Source texts of formatted documents
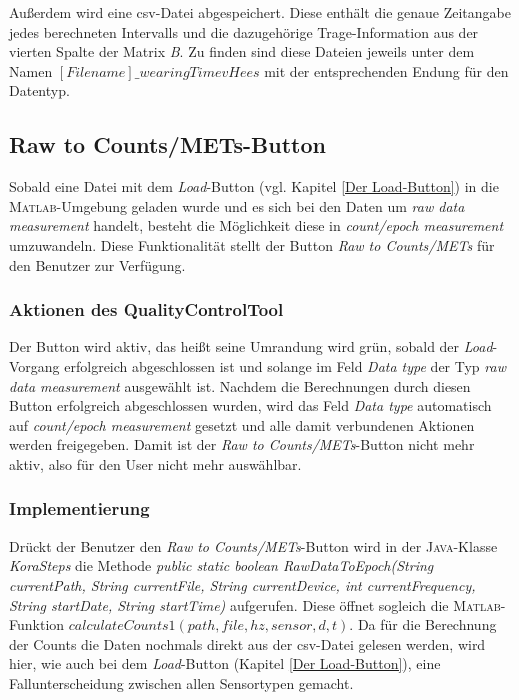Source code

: \documentclass[onecolumn,german]{article}
\begin{document}
Außerdem wird eine csv-Datei abgespeichert. Diese enthält die genaue Zeitangabe jedes berechneten Intervalls und die dazugehörige Trage-Information aus der vierten Spalte der Matrix \textit{B}. Zu finden sind diese Dateien jeweils unter dem Namen {$[Filename]\_wearingTimevHees$} mit der entsprechenden Endung für den Datentyp.

\subsection{Raw to Counts/METs-Button}\label{Raw to Counts/METs-Button}

Sobald eine Datei mit dem \textit{Load}-Button (vgl. Kapitel \ref{Der Load-Button}) in die \textsc{Matlab}-Umgebung geladen wurde und es sich bei den Daten um \textit{raw data measurement} handelt, besteht die Möglichkeit diese in \textit{count/epoch measurement} umzuwandeln. Diese Funktionalität stellt der Button \textit{Raw to Counts/METs} für den Benutzer zur Verfügung.\newline

\subsubsection{Aktionen des QualityControlTool}
Der Button wird aktiv, das heißt seine Umrandung wird grün, sobald der \textit{Load}-Vorgang erfolgreich abgeschlossen ist und solange im Feld \textit{Data type} der Typ \textit{raw data measurement} ausgewählt ist. Nachdem die Berechnungen durch diesen Button erfolgreich abgeschlossen wurden, wird das Feld \textit{Data type} automatisch auf \textit{count/epoch measurement} gesetzt und alle damit verbundenen Aktionen werden freigegeben. Damit ist der \textit{Raw to Counts/METs}-Button nicht mehr aktiv, also für den User nicht mehr auswählbar.

\subsubsection{Implementierung}
Drückt der Benutzer den \textit{Raw to Counts/METs}-Button wird in der \textsc{Java}-Klasse \textit{KoraSteps} die Methode \textit{public static boolean RawDataToEpoch(String currentPath, String currentFile, String currentDevice, int currentFrequency, String startDate, String startTime)} aufgerufen. Diese öffnet sogleich die \textsc{Matlab}-Funktion \textit{$calculateCounts1(path, file, hz, sensor,d,t)$}. Da für die Berechnung der Counts die Daten nochmals direkt aus der csv-Datei gelesen werden, wird hier, wie auch bei dem \textit{Load}-Button (Kapitel \ref{Der Load-Button}), eine Fallunterscheidung zwischen allen Sensortypen gemacht.\newline
\end{document}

TASK PROMPT →
Copy out the preceding entries without a single change, leaving out the pictures.

WRITTEN RESPONSE →
Source code

: \documentclass[onecolumn,german]{article}
\begin{document}
Außerdem wird eine csv-Datei abgespeichert. Diese enthält die genaue Zeitangabe jedes berechneten Intervalls und die dazugehörige Trage-Information aus der vierten Spalte der Matrix \textit{B}. Zu finden sind diese Dateien jeweils unter dem Namen {$[Filename]\_wearingTimevHees$} mit der entsprechenden Endung für den Datentyp.

\subsection{Raw to Counts/METs-Button}\label{Raw to Counts/METs-Button}

Sobald eine Datei mit dem \textit{Load}-Button (vgl. Kapitel \ref{Der Load-Button}) in die \textsc{Matlab}-Umgebung geladen wurde und es sich bei den Daten um \textit{raw data measurement} handelt, besteht die Möglichkeit diese in \textit{count/epoch measurement} umzuwandeln. Diese Funktionalität stellt der Button \textit{Raw to Counts/METs} für den Benutzer zur Verfügung.\newline

\subsubsection{Aktionen des QualityControlTool}
Der Button wird aktiv, das heißt seine Umrandung wird grün, sobald der \textit{Load}-Vorgang erfolgreich abgeschlossen ist und solange im Feld \textit{Data type} der Typ \textit{raw data measurement} ausgewählt ist. Nachdem die Berechnungen durch diesen Button erfolgreich abgeschlossen wurden, wird das Feld \textit{Data type} automatisch auf \textit{count/epoch measurement} gesetzt und alle damit verbundenen Aktionen werden freigegeben. Damit ist der \textit{Raw to Counts/METs}-Button nicht mehr aktiv, also für den User nicht mehr auswählbar.

\subsubsection{Implementierung}
Drückt der Benutzer den \textit{Raw to Counts/METs}-Button wird in der \textsc{Java}-Klasse \textit{KoraSteps} die Methode \textit{public static boolean RawDataToEpoch(String currentPath, String currentFile, String currentDevice, int currentFrequency, String startDate, String startTime)} aufgerufen. Diese öffnet sogleich die \textsc{Matlab}-Funktion \textit{$calculateCounts1(path, file, hz, sensor,d,t)$}. Da für die Berechnung der Counts die Daten nochmals direkt aus der csv-Datei gelesen werden, wird hier, wie auch bei dem \textit{Load}-Button (Kapitel \ref{Der Load-Button}), eine Fallunterscheidung zwischen allen Sensortypen gemacht.\newline
\end{document}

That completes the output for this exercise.